Friday, November 02, 2001

I seem to be missing one vital gay gene: the shopping gene. I hate shopping, dread it, fear it. Especially for clothes. My problem is that I go out with a very, very clear idea of what I'm looking for, and if I don't see that exact garment, I won't be happy and will return home with nothing. Last night, I decided I needed a shirt for Jonathan and Mark's partnership do on Saturday. I could see the shirt in my mind - a dark bluey grey, not quite charcoal, more what my mother would have called Air Force Blue. Oh, and it had to be plain, slightly shiny, and smooth, with no obvious texture. You see my problem now?

Amazingly, I almost immediately found the exact shirt at my first port of call: Selfridges. The right colour, the right texture, the right amount of shine, even the right label: DKNY. But not the right size.
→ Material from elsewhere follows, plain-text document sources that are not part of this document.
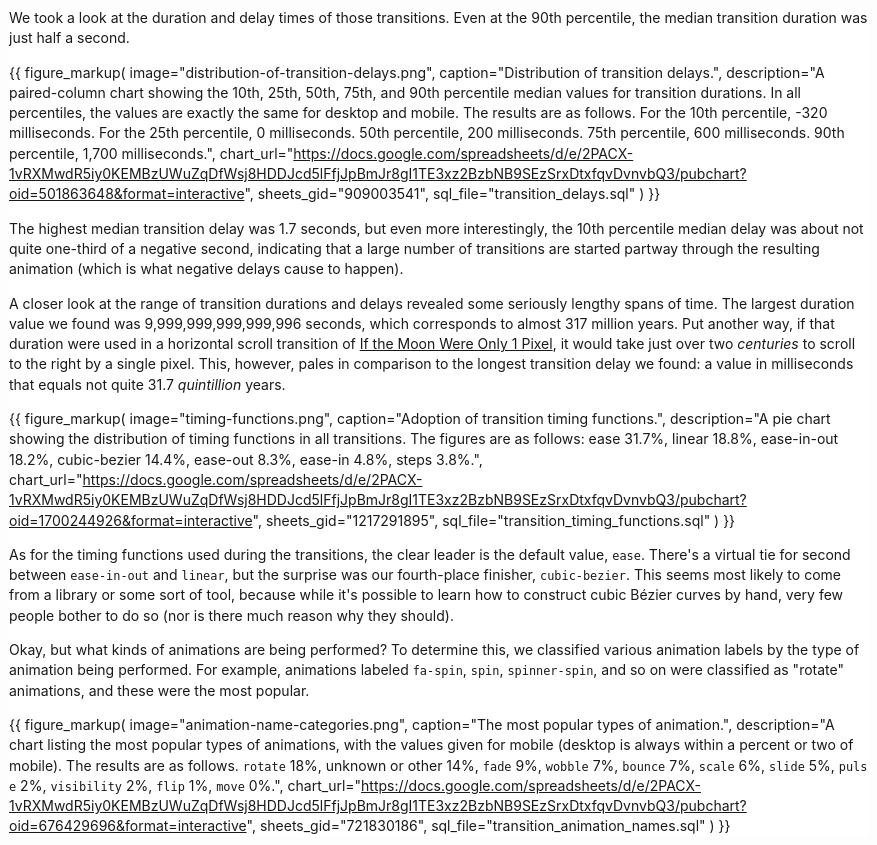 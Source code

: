 We took a look at the duration and delay times of those transitions. Even at the 90th percentile, the median transition duration was just half a second.

{{ figure_markup(
  image="distribution-of-transition-delays.png",
  caption="Distribution of transition delays.",
  description="A paired-column chart showing the 10th, 25th, 50th, 75th, and 90th percentile median values for transition durations. In all percentiles, the values are exactly the same for desktop and mobile. The results are as follows. For the 10th percentile, -320 milliseconds. For the 25th percentile, 0 milliseconds. 50th percentile, 200 milliseconds. 75th percentile, 600 milliseconds. 90th percentile, 1,700 milliseconds.",
  chart_url="https://docs.google.com/spreadsheets/d/e/2PACX-1vRXMwdR5iy0KEMBzUWuZqDfWsj8HDDJcd5lFfjJpBmJr8gI1TE3xz2BzbNB9SEzSrxDtxfqvDvnvbQ3/pubchart?oid=501863648&format=interactive",
  sheets_gid="909003541",
  sql_file="transition_delays.sql"
) }}

The highest median transition delay was 1.7 seconds, but even more interestingly, the 10th percentile median delay was about not quite one-third of a negative second, indicating that a large number of transitions are started partway through the resulting animation (which is what negative delays cause to happen).

A closer look at the range of transition durations and delays revealed some seriously lengthy spans of time. The largest duration value we found was 9,999,999,999,999,996 seconds, which corresponds to almost 317 million years. Put another way, if that duration were used in a horizontal scroll transition of <a hreflang="en" href="https://www.joshworth.com/dev/pixelspace/pixelspace_solarsystem.html">If the Moon Were Only 1 Pixel</a>, it would take just over two _centuries_ to scroll to the right by a single pixel. This, however, pales in comparison to the longest transition delay we found: a value in milliseconds that equals not quite 31.7 _quintillion_ years.

{{ figure_markup(
  image="timing-functions.png",
  caption="Adoption of transition timing functions.",
  description="A pie chart showing the distribution of timing functions in all transitions. The figures are as follows: ease 31.7%, linear 18.8%, ease-in-out 18.2%, cubic-bezier 14.4%, ease-out 8.3%, ease-in 4.8%, steps 3.8%.",
  chart_url="https://docs.google.com/spreadsheets/d/e/2PACX-1vRXMwdR5iy0KEMBzUWuZqDfWsj8HDDJcd5lFfjJpBmJr8gI1TE3xz2BzbNB9SEzSrxDtxfqvDvnvbQ3/pubchart?oid=1700244926&format=interactive",
  sheets_gid="1217291895",
  sql_file="transition_timing_functions.sql"
) }}

As for the timing functions used during the transitions, the clear leader is the default value, `ease`. There's a virtual tie for second between `ease-in-out` and `linear`, but the surprise was our fourth-place finisher, `cubic-bezier`. This seems most likely to come from a library or some sort of tool, because while it's possible to learn how to construct cubic Bézier curves by hand, very few people bother to do so (nor is there much reason why they should).

Okay, but what kinds of animations are being performed? To determine this, we classified various animation labels by the type of animation being performed. For example, animations labeled `fa-spin`, `spin`, `spinner-spin`, and so on were classified as "rotate" animations, and these were the most popular.

{{ figure_markup(
  image="animation-name-categories.png",
  caption="The most popular types of animation.",
  description="A chart listing the most popular types of animations, with the values given for mobile (desktop is always within a percent or two of mobile). The results are as follows. `rotate` 18%, unknown or other 14%, `fade` 9%, `wobble` 7%, `bounce` 7%, `scale` 6%, `slide` 5%, `pulse` 2%, `visibility` 2%, `flip` 1%, `move` 0%.",
  chart_url="https://docs.google.com/spreadsheets/d/e/2PACX-1vRXMwdR5iy0KEMBzUWuZqDfWsj8HDDJcd5lFfjJpBmJr8gI1TE3xz2BzbNB9SEzSrxDtxfqvDvnvbQ3/pubchart?oid=676429696&format=interactive",
  sheets_gid="721830186",
  sql_file="transition_animation_names.sql"
) }}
Smart shirts are graded by their neck size. Now, I have no idea what size my neck was, but I know one thing: it's very, very small. When the term 'pencil neck' is applied to me, it's an insult to pencils. I asked the very helpful middle-aged Vietnamese lady at Selfridges [Mrs Slo Kum?] to measure my neck, a humiliating process, made even more so when she announced: "Fourteen? Oh, I don't think we stock anything that small. The smallest we have is fifteen. If you wear this with a tie, the collar will bunch up."

Still confident that I would find the exact shirt, I headed out along Oxford Street, Regent Street, Bond Street, New Bond Street, my confidence ebbing with each pile of horrible striped, checked, embroidered, or simply not-quite-right shirts I encountered.

My other trouble is with posh shops - I fear them. I hovered outside Prada on Bond Street. On the shelves inside I could see whole stacks of shirts in my exact shade of grey. I walked past, then doubled back, surreptitiously peering into the shop, to make sure. Yes, there were hundreds of them, yes, it was a men's clothing shop, and oh God, there were four very pompous shop assistants standing round just waiting to patronise me, but what the hell, I needed that shirt. So in I went.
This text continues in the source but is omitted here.